The LD 201 is not limited to the serial connection with the LD 201.
The resistor R231 may be connected in parallel only to this, and the capacitor C232 may be connected in parallel to this circuit.

An overshoot may be formed at the rising portion of the optical waveform due to the resistance component, electrostatic capacitance component, inductance component, etc. of the LD 201 itself. In this case, these resistance component, capacitance component,
The values of the inductance component 221, the resistor R231, and the capacitor C232 are set in consideration of the values of the inductance component and the like.

The photoconductor drum 30 (photoconductor) is a cylindrical photoconductor that rotates at a constant speed in a fixed direction. The photoconductor drum 30 is uniformly charged by the charger 10 and then rotated at a constant speed in a fixed direction to be irradiated with a laser beam to be exposed. As a result, a latent image is formed on the photoconductor drum 30.

Specifically, in the exposed portion, a positive charge is generated from the photosensitive layer of the photosensitive drum 30, and a latent image having a constant potential (for example, -150V) is formed. . The latent image potential of a constant voltage mentioned here is a convergence potential when the entire surface is exposed by the scanning exposure device 11, that is, when the entire image area is scanned.

The developing device 40 (developing means) faces the peripheral surface of the photosensitive drum 30 and supplies toner to the photosensitive drum 30. The transfer roller 50 (transfer means) transfers the electrostatic latent image visualized on the photoconductor drum 30 onto the recording paper.
The fixing device 60 (fixing means) heats and pressurizes the sheet on which the toner image has been transferred to melt and fix the toner. As a result, the toner image transferred onto the recording paper is fixed.

Next, the operation of the image forming apparatus of this embodiment will be described with reference to FIG. First, the photoconductor drum 30, which is an image bearing member, is uniformly charged by the charger 10, and is further exposed by the laser scanner 20, which is an exposing unit, to form an electrostatic latent image.
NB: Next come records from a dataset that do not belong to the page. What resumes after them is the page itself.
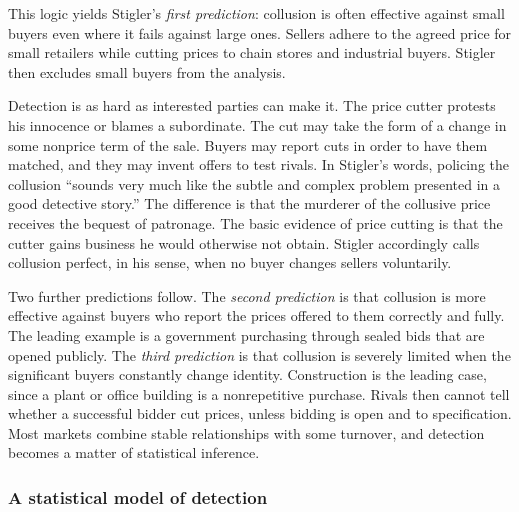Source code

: This logic yields Stigler's \emph{first prediction}: collusion is often effective against small buyers even where it
fails against large ones. Sellers adhere to the agreed price for small retailers while cutting prices to chain
stores and industrial buyers. Stigler then excludes small buyers from the analysis.

Detection is as hard as interested parties can make it. The price cutter protests his innocence or blames a
subordinate. The cut may take the form of a change in some nonprice term of the sale. Buyers may report cuts in
order to have them matched, and they may invent offers to test rivals. In Stigler's words, policing the collusion
``sounds very much like the subtle and complex problem presented in a good detective story.'' The difference is
that the murderer of the collusive price receives the bequest of patronage. The basic evidence of price cutting is
that the cutter gains business he would otherwise not obtain. Stigler accordingly calls collusion perfect, in his
sense, when no buyer changes sellers voluntarily.

Two further predictions follow. The \emph{second prediction} is that collusion is more effective against buyers who
report the prices offered to them correctly and fully. The leading example is a government purchasing through
sealed bids that are opened publicly. The \emph{third prediction} is that collusion is severely limited when the
significant buyers constantly change identity. Construction is the leading case, since a plant or office building is
a nonrepetitive purchase. Rivals then cannot tell whether a successful bidder cut prices, unless bidding is open and
to specification. Most markets combine stable relationships with some turnover, and detection becomes a matter of
statistical inference.

\subsubsection{A statistical model of detection}

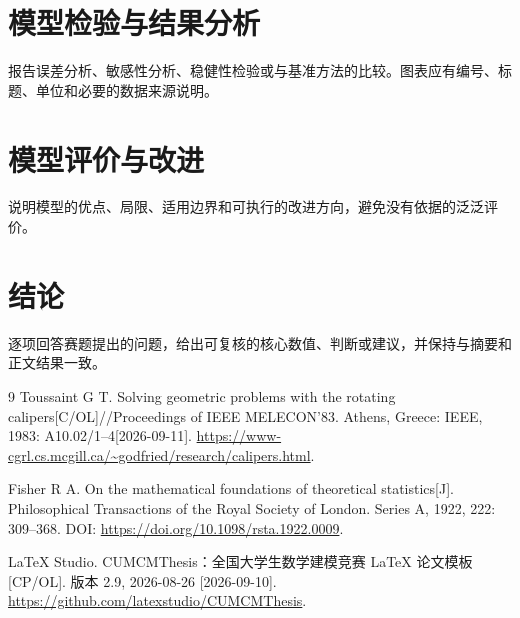 \documentclass[withoutpreface,bwprint]{cumcmthesis}
\begin{document}
\section{模型检验与结果分析}

报告误差分析、敏感性分析、稳健性检验或与基准方法的比较。图表应有编号、标题、单位和必要的数据来源说明。

\section{模型评价与改进}

说明模型的优点、局限、适用边界和可执行的改进方向，避免没有依据的泛泛评价。

\section{结论}

逐项回答赛题提出的问题，给出可复核的核心数值、判断或建议，并保持与摘要和正文结果一致。


\begin{thebibliography}{9}
  Toussaint G T.
  \newblock Solving geometric problems with the rotating calipers[C/OL]//Proceedings of IEEE MELECON'83.
  \newblock Athens, Greece: IEEE, 1983: A10.02/1--4[2026-09-11].
  \newblock \url{https://www-cgrl.cs.mcgill.ca/~godfried/research/calipers.html}.

  Fisher R A.
  \newblock On the mathematical foundations of theoretical statistics[J].
  \newblock Philosophical Transactions of the Royal Society of London. Series A,
  1922, 222: 309--368. DOI: \url{https://doi.org/10.1098/rsta.1922.0009}.

  LaTeX Studio.
  \newblock CUMCMThesis：全国大学生数学建模竞赛 \LaTeX{} 论文模板[CP/OL].
  \newblock 版本 2.9, 2026-08-26 [2026-09-10]. \url{https://github.com/latexstudio/CUMCMThesis}.

\end{thebibliography}
\end{document}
This electrostatic latent image is developed by the developing device 4 as a developing means.
The image is visualized by 0 and is transferred onto the recording paper by a transfer roller 50 which is a transfer unit. Then, the toner image transferred onto the recording paper is fixed by a fixing device 60 which is a fixing unit.

Next, the state of the electrostatic latent image formed on the photosensitive drum will be described with reference to FIG. When the resolution is low or the electrophotographic process speed is slow, a sufficient electrostatic latent image is formed as indicated by A in FIG.

However, when the resolution becomes higher or the electrophotographic speed becomes faster, the electrostatic latent image is not sufficiently formed as shown by B and C in FIG. Therefore, when the emission intensity of the laser beam is set to a waveform as shown in FIG. 5B, that is, a waveform in which an overshoot is generated at the rising portion of the optical waveform, the photoconductor is overexposed. As a result, an insufficient electrostatic latent image such as B and C in FIG. 6 was formed, but a sufficient electrostatic latent image such as A in FIG. 6 is formed.

At this time, the overshoot at the rising portion of the optical waveform may be 50% or more, preferably about 100%, when forming one pixel.
The light intensity is 1.2 times or more the light intensity during normal exposure, and
It is desirable to be 5 times or less, preferably 1.2 times or more, and 2 times or less.

Next, the operation of the semiconductor laser drive circuit in the laser scanner will be described with reference to FIG.
When a current corresponding to a desired output intensity is sent by the set voltage in the current source 212, the switching unit 21
It is switching-controlled by 3 and is supplied to the LD 201 or the load resistor RL216. This switching unit 213
The control of the supply current is performed based on the Video signal (image signal based on the image data), and the laser beam output from the laser diode LD201 is turned on.
/ OFF is controlled.

When a current is supplied to the LD 201, each time the LD 201 outputs a laser beam, the overshoot circuit unit 220 causes the rising portion of the optical output of the laser beam as shown in FIG. 5B. Overshoot occurs. This overshoot
The size is determined by the constant of the inductance component 221 included in the overshoot circuit unit 220, the constants of the resistor R231 and the capacitor C232 included in the snubber circuit unit 230, and the like. When no current is supplied to the LD 201, that is, when the output of the laser beam is OFF, the supplied current is supplied to the load resistance RL.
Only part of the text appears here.